SHOCKED mums and dads have hit out after a primary school announced it is to look at axeing the traditional parents’ evening.
Rather than one-to-one discussions with teachers, parents at King’s Meadow Primary in Haddington will be given 25-minute tours of pupils’ work by the youngsters themselves.
And although staff will be on hand to assist, they will not be able to discuss individuals as the school plans to have a number of families in each classroom during the event on April 1.
Education chiefs say the trial is about getting away from a “one-size-fits-all” approach and aims to put children at “the centre of the process”.
But worried families have called the idea “ridiculous”. They say individual interviews with teachers are crucial to gaining a proper overview of a pupil’s progress and have complained about lack of consultation.
One parent, who asked not to be named, said: “It came as a huge shock to discover parents’ evenings had been scrapped without any consultation or warning.
“The first we knew of it was when our son came home with a slip of paper informing us he would be showing us his work, and the teacher would not be available for a one-to-one meeting. And rather than allocate times convenient to working parents we were simply told when we should turn up.
“Aside from the high-handed manner in which this change has been implemented, far more important is the scrapping of such a key meeting for parents keen to find out how their children are doing.”
Although leaders of the school’s parent council declined to comment when contacted by the Evening News, the criticisms have been backed by senior political figures in East Lothian.
Former council leader Paul McLennan, SNP member for Dunbar and East Linton, said: “It’s really important that parents are there and able to speak to teachers on an individual basis – you get feedback on the things that need to be changed or worked on.

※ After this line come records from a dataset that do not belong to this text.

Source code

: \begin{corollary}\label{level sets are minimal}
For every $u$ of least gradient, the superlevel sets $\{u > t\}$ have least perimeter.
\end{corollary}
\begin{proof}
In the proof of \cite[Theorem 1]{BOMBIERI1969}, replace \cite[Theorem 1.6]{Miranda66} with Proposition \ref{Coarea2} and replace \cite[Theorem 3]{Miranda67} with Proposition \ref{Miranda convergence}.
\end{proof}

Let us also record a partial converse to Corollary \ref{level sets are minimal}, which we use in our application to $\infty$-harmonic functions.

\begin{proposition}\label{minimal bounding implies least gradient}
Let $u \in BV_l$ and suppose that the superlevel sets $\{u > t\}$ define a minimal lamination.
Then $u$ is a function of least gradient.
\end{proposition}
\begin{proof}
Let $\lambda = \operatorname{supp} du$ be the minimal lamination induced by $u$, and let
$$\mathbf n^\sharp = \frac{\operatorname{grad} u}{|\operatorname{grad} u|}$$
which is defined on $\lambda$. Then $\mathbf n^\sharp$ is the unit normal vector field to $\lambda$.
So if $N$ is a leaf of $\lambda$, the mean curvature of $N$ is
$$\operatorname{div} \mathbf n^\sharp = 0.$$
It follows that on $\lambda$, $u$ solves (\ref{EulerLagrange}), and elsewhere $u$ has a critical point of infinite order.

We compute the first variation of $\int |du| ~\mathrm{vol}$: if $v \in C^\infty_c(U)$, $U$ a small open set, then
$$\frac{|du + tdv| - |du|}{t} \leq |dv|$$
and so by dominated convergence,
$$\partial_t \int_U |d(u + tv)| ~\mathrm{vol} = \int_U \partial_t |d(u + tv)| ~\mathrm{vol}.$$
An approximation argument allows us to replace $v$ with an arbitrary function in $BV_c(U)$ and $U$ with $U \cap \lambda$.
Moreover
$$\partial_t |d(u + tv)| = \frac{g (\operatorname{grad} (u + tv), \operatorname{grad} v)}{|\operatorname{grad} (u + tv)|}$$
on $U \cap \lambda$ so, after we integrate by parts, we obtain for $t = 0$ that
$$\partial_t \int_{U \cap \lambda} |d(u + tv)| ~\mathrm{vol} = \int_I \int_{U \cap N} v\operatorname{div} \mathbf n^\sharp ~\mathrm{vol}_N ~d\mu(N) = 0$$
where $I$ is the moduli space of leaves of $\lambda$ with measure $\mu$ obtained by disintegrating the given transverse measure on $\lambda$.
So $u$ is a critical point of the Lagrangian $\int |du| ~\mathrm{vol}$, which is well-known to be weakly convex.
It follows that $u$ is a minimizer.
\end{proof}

“There has to be a partnership with parents and if that’s not happening, I’d be concerned about that.”
East Lothian education bosses have stressed the child-led event is a trial and say they will take “full account” of parents’ views.
A spokeswoman said: “We are going to be trying out a different format for our next parents’ evening. In order to promote ownership, we want to involve our children in presenting their learning to parents.
“One-to-one meetings are available at any time throughout the school year for parents who have concerns about their child’s learning or life at school. I think we are lucky to have very supportive parents behind us, willing to try new experiences.”